When you add the advisor tool to your tools array, the executor model determines when to call it, like any other tool. When the executor invokes the advisor:

The executor emits a server_tool_use block with name: "advisor" and an empty input. The executor signals timing, and the server supplies context.
Anthropic runs a separate inference pass on the advisor model server-side. The advisor runs under its own Anthropic-supplied system prompt and receives the executor's full transcript as quoted context in its input. That transcript includes your system prompt, the tool definitions, the prior turns and tool results, and the text the executor has produced so far in this turn.
The advisor's response returns to the executor as an advisor_tool_result block.
The executor continues generating, informed by the advice.

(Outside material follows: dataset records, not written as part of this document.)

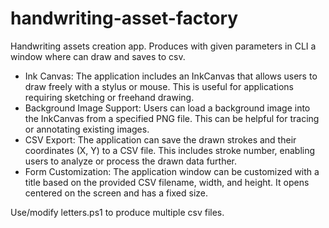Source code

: # handwriting-asset-factory

Handwriting assets creation app. Produces with given parameters in CLI a window where can draw and saves to csv.

- Ink Canvas: The application includes an InkCanvas that allows users to draw freely with a stylus or mouse. This is useful for applications requiring sketching or freehand drawing.
- Background Image Support: Users can load a background image into the InkCanvas from a specified PNG file. This can be helpful for tracing or annotating existing images.
- CSV Export: The application can save the drawn strokes and their coordinates (X, Y) to a CSV file. This includes stroke number, enabling users to analyze or process the drawn data further.
- Form Customization: The application window can be customized with a title based on the provided CSV filename, width, and height. It opens centered on the screen and has a fixed size.

Use/modify letters.ps1 to produce multiple csv files.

All of this happens inside a single /v1/messages request, with no extra round trips on your side. The exception is a turn that pauses mid-call, which you resume with a follow-up request (see Resuming a paused turn).

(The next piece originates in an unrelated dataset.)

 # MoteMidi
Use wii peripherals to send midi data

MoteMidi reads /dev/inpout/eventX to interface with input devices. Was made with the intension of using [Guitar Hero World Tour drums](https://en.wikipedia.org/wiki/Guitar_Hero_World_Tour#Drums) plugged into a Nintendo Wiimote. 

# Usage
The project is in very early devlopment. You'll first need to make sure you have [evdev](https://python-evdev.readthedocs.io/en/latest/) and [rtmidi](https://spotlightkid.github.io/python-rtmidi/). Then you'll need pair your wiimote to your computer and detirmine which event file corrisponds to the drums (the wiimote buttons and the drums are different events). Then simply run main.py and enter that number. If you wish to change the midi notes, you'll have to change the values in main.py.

The advisor itself runs without tools and without context management. Its thinking blocks are dropped before the result returns. Only the advice text reaches the executor.

Tool parameters

Parameter	Type	Default	Description
`type`	string	required	Must be `"advisor_20260301"`.
`name`	string	required	Must be `"advisor"`.
`model`	string	required	The advisor model ID, such as claude-opus-4-8. Billed at this model's rates for the sub-inference.
`max_uses`	integer	unlimited	Maximum number of advisor calls allowed in a single request. Once the executor reaches this cap, further advisor calls return an `advisor_tool_result_error` with `error_code: "max_uses_exceeded"` and the executor continues without further advice. This is a per-request cap, not a per-conversation cap. See Cost control for conversation-level limits.
`max_tokens`	integer	advisor model's output cap	Caps the advisor's total output (thinking plus text) per call. Minimum 1024. See Capping advisor output.
`caching`	object \| null	`null` (off)	Enables prompt caching for the advisor's own transcript across calls within a conversation. See Advisor prompt caching.

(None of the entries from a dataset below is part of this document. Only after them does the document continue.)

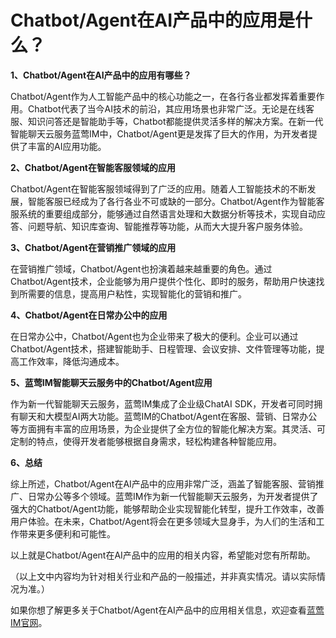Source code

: # Chatbot/Agent在AI产品中的应用是什么？

**1、Chatbot/Agent在AI产品中的应用有哪些？**

Chatbot/Agent作为人工智能产品中的核心功能之一，在各行各业都发挥着重要作用。Chatbot代表了当今AI技术的前沿，其应用场景也非常广泛。无论是在线客服、知识问答还是智能助手等，Chatbot都能提供灵活多样的解决方案。在新一代智能聊天云服务蓝莺IM中，Chatbot/Agent更是发挥了巨大的作用，为开发者提供了丰富的AI应用功能。

**2、Chatbot/Agent在智能客服领域的应用**

Chatbot/Agent在智能客服领域得到了广泛的应用。随着人工智能技术的不断发展，智能客服已经成为了各行各业不可或缺的一部分。Chatbot/Agent作为智能客服系统的重要组成部分，能够通过自然语言处理和大数据分析等技术，实现自动应答、问题导航、知识库查询、智能推荐等功能，从而大大提升客户服务体验。

**3、Chatbot/Agent在营销推广领域的应用**

在营销推广领域，Chatbot/Agent也扮演着越来越重要的角色。通过Chatbot/Agent技术，企业能够为用户提供个性化、即时的服务，帮助用户快速找到所需要的信息，提高用户粘性，实现智能化的营销和推广。

**4、Chatbot/Agent在日常办公中的应用**

在日常办公中，Chatbot/Agent也为企业带来了极大的便利。企业可以通过Chatbot/Agent技术，搭建智能助手、日程管理、会议安排、文件管理等功能，提高工作效率，降低沟通成本。

**5、蓝莺IM智能聊天云服务中的Chatbot/Agent应用**

作为新一代智能聊天云服务，蓝莺IM集成了企业级ChatAI SDK，开发者可同时拥有聊天和大模型AI两大功能。蓝莺IM的Chatbot/Agent在客服、营销、日常办公等方面拥有丰富的应用场景，为企业提供了全方位的智能化解决方案。其灵活、可定制的特点，使得开发者能够根据自身需求，轻松构建各种智能应用。

**6、总结**

综上所述，Chatbot/Agent在AI产品中的应用非常广泛，涵盖了智能客服、营销推广、日常办公等多个领域。蓝莺IM作为新一代智能聊天云服务，为开发者提供了强大的Chatbot/Agent功能，能够帮助企业实现智能化转型，提升工作效率，改善用户体验。在未来，Chatbot/Agent将会在更多领域大显身手，为人们的生活和工作带来更多便利和可能性。

以上就是Chatbot/Agent在AI产品中的应用的相关内容，希望能对您有所帮助。

（以上文中内容均为针对相关行业和产品的一般描述，并非真实情况。请以实际情况为准。）

如果你想了解更多关于Chatbot/Agent在AI产品中的应用相关信息，欢迎查看[蓝莺IM官网](https://www.lanyingim.com)。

The caching object has the shape {"type": "ephemeral", "ttl": "5m" | "1h"}. Unlike cache_control on content blocks, this is not a breakpoint marker. It is an on/off switch. The server determines where cache boundaries go.

The advisor tool also accepts the generic properties available on any tool definition: cache_control, allowed_callers, defer_loading, and strict (covered in structured outputs). See the Tool reference for their semantics.

Response structure

Successful advisor call

When the advisor is invoked, a server_tool_use block is followed by an advisor_tool_result block in the assistant's content:

{
  "role": "assistant",
  "content": [
    {
      "type": "text",
      "text": "Let me consult the advisor on this."
    },
    {
      "type": "server_tool_use",
      "id": "srvtoolu_abc123",
      "name": "advisor",
      "input": {}
    },
    {
      "type": "advisor_tool_result",
      "tool_use_id": "srvtoolu_abc123",
      "content": {
        "type": "advisor_result",
        "text": "Use a channel-based coordination pattern. The tricky part is draining in-flight work during shutdown: close the input channel first, then wait on a WaitGroup..."
      }
    },
    {
      "type": "text",
      "text": "Here's the implementation. I'm using a channel-based coordination pattern to avoid writer starvation..."
    }
  ]
}

The server_tool_use.input is always empty. The server constructs the advisor's view from the full transcript automatically. Nothing the executor puts in input reaches the advisor.

Result variants

The advisor_tool_result.content field is a discriminated union. For successful calls, the variant depends on the advisor model:

Variant	Fields	Returned when
`advisor_result`	`text`, `stop_reason`	The advisor model returns plaintext (for example, Claude Opus 4.8).
`advisor_redacted_result`	`encrypted_content`, `stop_reason`	The advisor model returns encrypted output.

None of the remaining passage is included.